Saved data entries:

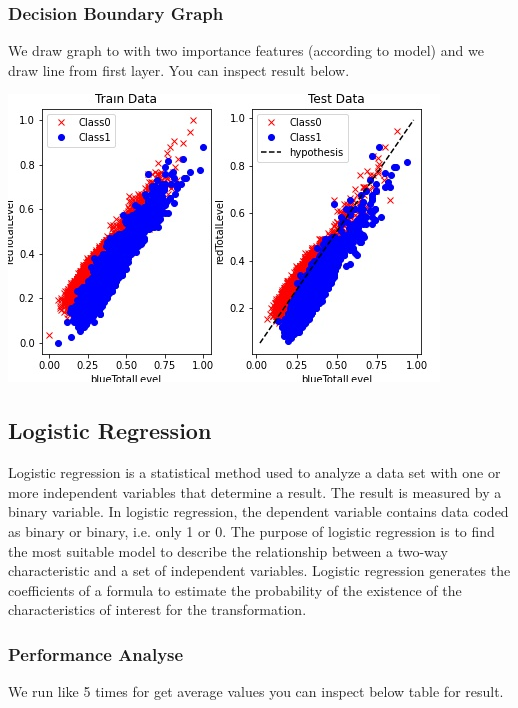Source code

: \documentclass[a4paper]{article}
\begin{document}
\subsubsection{Decision Boundary Graph}

We draw graph to with two importance features (according to model) and we draw line from first layer. You can inspect result below.

\medskip

\includegraphics[width=.9\linewidth]{graphs/perceptron_decision_boundary.jpeg}


\pagebreak

\subsection{Logistic Regression}

Logistic regression is a statistical method used to analyze a data set with one or more independent variables that determine a result. The result is measured by a binary variable. In logistic regression, the dependent variable contains data coded as binary or binary, i.e. only 1 or 0. The purpose of logistic regression is to find the most suitable model to describe the relationship between a two-way characteristic and a set of independent variables. Logistic regression generates the coefficients of a formula to estimate the probability of the existence of the characteristics of interest for the transformation.

\subsubsection{Performance Analyse}

We run like 5 times  for get average values you can inspect below table for result.
\end{document}
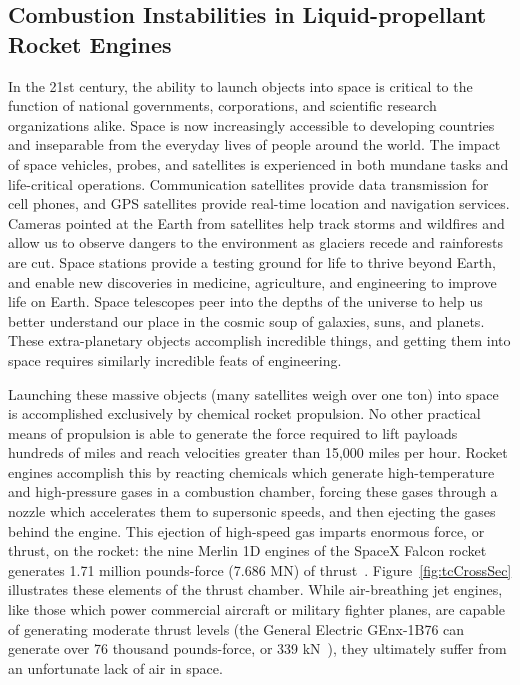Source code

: \subsection{Combustion Instabilities in Liquid-propellant Rocket Engines}

In the 21st century, the ability to launch objects into space is critical to the function of national governments, corporations, and scientific research organizations alike. Space is now increasingly accessible to developing countries and inseparable from the everyday lives of people around the world. The impact of space vehicles, probes, and satellites is experienced in both mundane tasks and life-critical operations. Communication satellites provide data transmission for cell phones, and GPS satellites provide real-time location and navigation services. Cameras pointed at the Earth from satellites help track storms and wildfires and allow us to observe dangers to the environment as glaciers recede and rainforests are cut. Space stations provide a testing ground for life to thrive beyond Earth, and enable new discoveries in medicine, agriculture, and engineering to improve life on Earth. Space telescopes peer into the depths of the universe to help us better understand our place in the cosmic soup of galaxies, suns, and planets. These extra-planetary objects accomplish incredible things, and getting them into space requires similarly incredible feats of engineering.

Launching these massive objects (many satellites weigh over one ton) into space is accomplished exclusively by chemical rocket propulsion. No other practical means of propulsion is able to generate the force required to lift payloads hundreds of miles and reach velocities greater than 15,000 miles per hour. Rocket engines accomplish this by reacting chemicals which generate high-temperature and high-pressure gases in a combustion chamber, forcing these gases through a nozzle which accelerates them to supersonic speeds, and then ejecting the gases behind the engine. This ejection of high-speed gas imparts enormous force, or thrust, on the rocket: the nine Merlin 1D engines of the SpaceX Falcon rocket generates 1.71 million pounds-force (7.686 MN) of thrust~\cite{falconGuide}. Figure~\ref{fig:tcCrossSec} illustrates these elements of the thrust chamber. While air-breathing jet engines, like those which power commercial aircraft or military fighter planes, are capable of generating moderate thrust levels (the General Electric GEnx-1B76 can generate over 76 thousand pounds-force, or 339 kN~\cite{genxSpecs}), they ultimately suffer from an unfortunate lack of air in space.

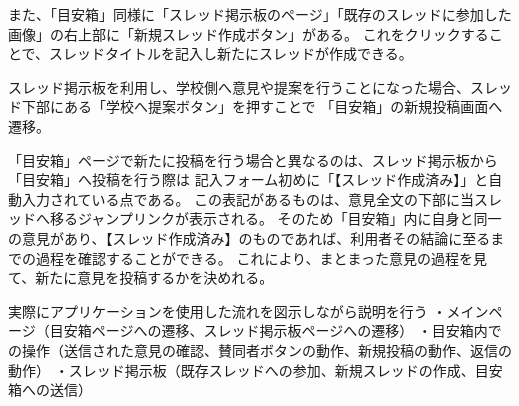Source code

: \documentclass[main]{subfiles}
\begin{document}
また、「目安箱」同様に「スレッド掲示板のページ」「既存のスレッドに参加した画像」の右上部に「新規スレッド作成ボタン」がある。
これをクリックすることで、スレッドタイトルを記入し新たにスレッドが作成できる。

スレッド掲示板を利用し、学校側へ意見や提案を行うことになった場合、スレッド下部にある「学校へ提案ボタン」を押すことで
「目安箱」の新規投稿画面へ遷移。

「目安箱」ページで新たに投稿を行う場合と異なるのは、スレッド掲示板から「目安箱」へ投稿を行う際は
記入フォーム初めに「【スレッド作成済み】」と自動入力されている点である。
この表記があるものは、意見全文の下部に当スレッドへ移るジャンプリンクが表示される。
そのため「目安箱」内に自身と同一の意見があり、【スレッド作成済み】のものであれば、利用者その結論に至るまでの過程を確認することができる。
これにより、まとまった意見の過程を見て、新たに意見を投稿するかを決めれる。



実際にアプリケーションを使用した流れを図示しながら説明を行う
・メインページ（目安箱ページへの遷移、スレッド掲示板ページへの遷移）
・目安箱内での操作（送信された意見の確認、賛同者ボタンの動作、新規投稿の動作、返信の動作）
・スレッド掲示板（既存スレッドへの参加、新規スレッドの作成、目安箱への送信）
\end{document}

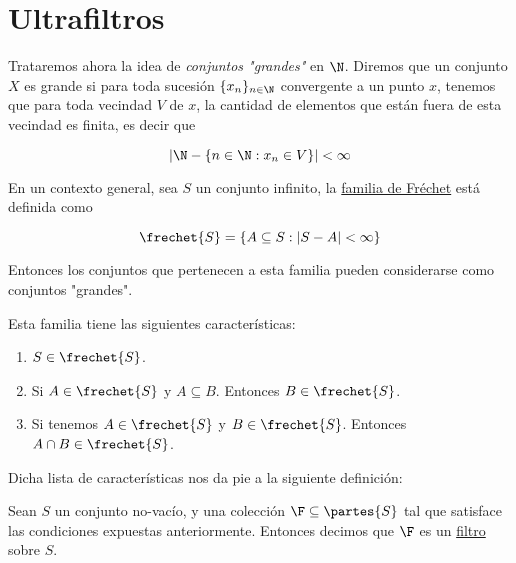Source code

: \section{Ultrafiltros}

Trataremos ahora la idea de \textit{conjuntos "grandes"} en $\N$. Diremos que un conjunto $X$ es grande si para toda sucesión $\{x_n\}_{n \in \N}$ convergente a un punto $x$, tenemos que para toda vecindad $V$ de $x$, la cantidad de elementos que están fuera de esta vecindad es finita, es decir que

\[
\left| \N - \{ n \in \N : x_n \in V \} \right| < \infty
\]

En un contexto general, sea $S$ un conjunto infinito, la \ul{familia de Fréchet} está definida como

\[
\frechet{S} = \{A \subseteq S : |S - A| < \infty\}
\]

Entonces los conjuntos que pertenecen a esta familia pueden considerarse como conjuntos "grandes".

Esta familia tiene las siguientes características:

\begin{enumerate}
    \item $S \in \frechet{S}$.
    \item Si $A \in \frechet{S}$ y $A \subseteq B$. Entonces $B \in \frechet{S}$.
    \item Si tenemos $A \in \frechet{S}$ y $B \in \frechet{S}$. Entonces $A \cap B \in \frechet{S}$.
\end{enumerate}

Dicha lista de características nos da pie a la siguiente definición:

\begin{defn}
    Sean $S$ un conjunto no-vacío, y una colección $\F \subseteq \partes{S}$ tal que satisface las condiciones expuestas anteriormente. Entonces decimos que $\F$ es un \ul{filtro} sobre $S$.
\end{defn}

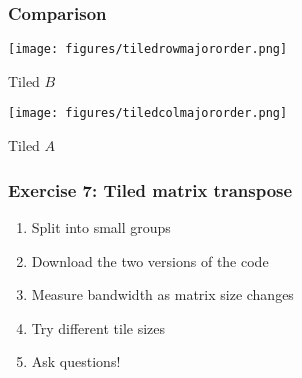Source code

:\documentclass[dvipsnames,presentation,aspectratio=169,14pt]{beamer}
\begin{document}
\begin{frame}
  \frametitle{Comparison }
  \begin{center}
    \begin{minipage}[t][\parskip][t]{0.4\textwidth}
      \texttt{[image: figures/tiledrowmajororder.png]}
      \centering

      Tiled $B$
    \end{minipage}
    \qquad
    \begin{minipage}[t][\parskip][t]{0.4\textwidth}
      \texttt{[image: figures/tiledcolmajororder.png]}
      \centering

      Tiled $A$
    \end{minipage}
  \end{center}
\end{frame}

\begin{frame}
  \frametitle{Exercise 7: Tiled matrix transpose}
  \begin{enumerate}[itemsep=8pt]
  \item Split into small groups
  \item Download the two versions of the code
  \item Measure bandwidth as matrix size changes
  \item Try different tile sizes
  \item Ask questions!
  \end{enumerate}
\end{frame}
\end{document}

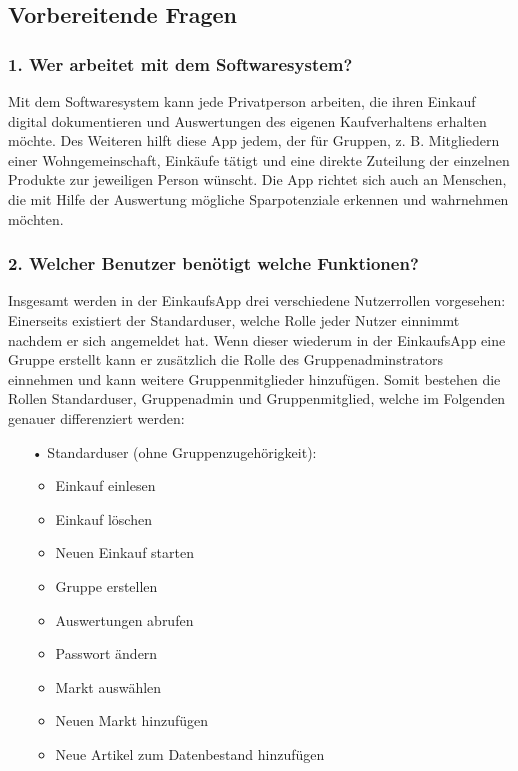 \documentclass[12pt,a4paper]{article}
\begin{document}
\newpage
\subsection{Vorbereitende Fragen}
\subsubsection*{1. Wer arbeitet mit dem Softwaresystem?}
Mit dem Softwaresystem kann jede Privatperson arbeiten, die ihren Einkauf digital dokumentieren und Auswertungen des eigenen Kaufverhaltens erhalten möchte. 
Des Weiteren hilft diese App jedem, der für Gruppen, z. B. Mitgliedern einer Wohngemeinschaft, Einkäufe tätigt und eine direkte Zuteilung der einzelnen Produkte zur jeweiligen Person wünscht. 
Die App richtet sich auch an Menschen, die mit Hilfe der Auswertung mögliche Sparpotenziale erkennen und wahrnehmen möchten. 
\subsubsection*{2. Welcher Benutzer benötigt welche Funktionen?}
Insgesamt werden in der EinkaufsApp drei verschiedene Nutzerrollen vorgesehen:
Einerseits existiert der Standarduser, welche Rolle jeder Nutzer einnimmt nachdem er sich angemeldet hat.
Wenn dieser wiederum in der EinkaufsApp eine Gruppe erstellt kann er zusätzlich die Rolle des Gruppenadminstrators einnehmen und kann weitere Gruppenmitglieder hinzufügen.
Somit bestehen die Rollen Standarduser, Gruppenadmin und Gruppenmitglied, welche im Folgenden genauer differenziert werden:
\begin{itemize}
\item[•]Standarduser (ohne Gruppenzugehörigkeit):
\begin{itemize}
\item Einkauf einlesen
\item Einkauf löschen
\item Neuen Einkauf starten
\item Gruppe erstellen
\item Auswertungen abrufen
\item Passwort ändern
\item Markt auswählen
\item Neuen Markt hinzufügen
\item Neue Artikel zum Datenbestand hinzufügen
\end{itemize}       
\end{itemize} 
\end{document}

**TASK DIRECTIONS**
Look above for the line holding "Trataremos ahora la" and the line holding "y $A \subseteq", then output exactly those two lines and every line between them, nothing more.

**SOLVED PROBLEM**
Trataremos ahora la idea de \textit{conjuntos "grandes"} en $\N$. Diremos que un conjunto $X$ es grande si para toda sucesión $\{x_n\}_{n \in \N}$ convergente a un punto $x$, tenemos que para toda vecindad $V$ de $x$, la cantidad de elementos que están fuera de esta vecindad es finita, es decir que

\[
\left| \N - \{ n \in \N : x_n \in V \} \right| < \infty
\]

En un contexto general, sea $S$ un conjunto infinito, la \ul{familia de Fréchet} está definida como

\[
\frechet{S} = \{A \subseteq S : |S - A| < \infty\}
\]

Entonces los conjuntos que pertenecen a esta familia pueden considerarse como conjuntos "grandes".

Esta familia tiene las siguientes características:

\begin{enumerate}
    \item $S \in \frechet{S}$.
    \item Si $A \in \frechet{S}$ y $A \subseteq B$. Entonces $B \in \frechet{S}$.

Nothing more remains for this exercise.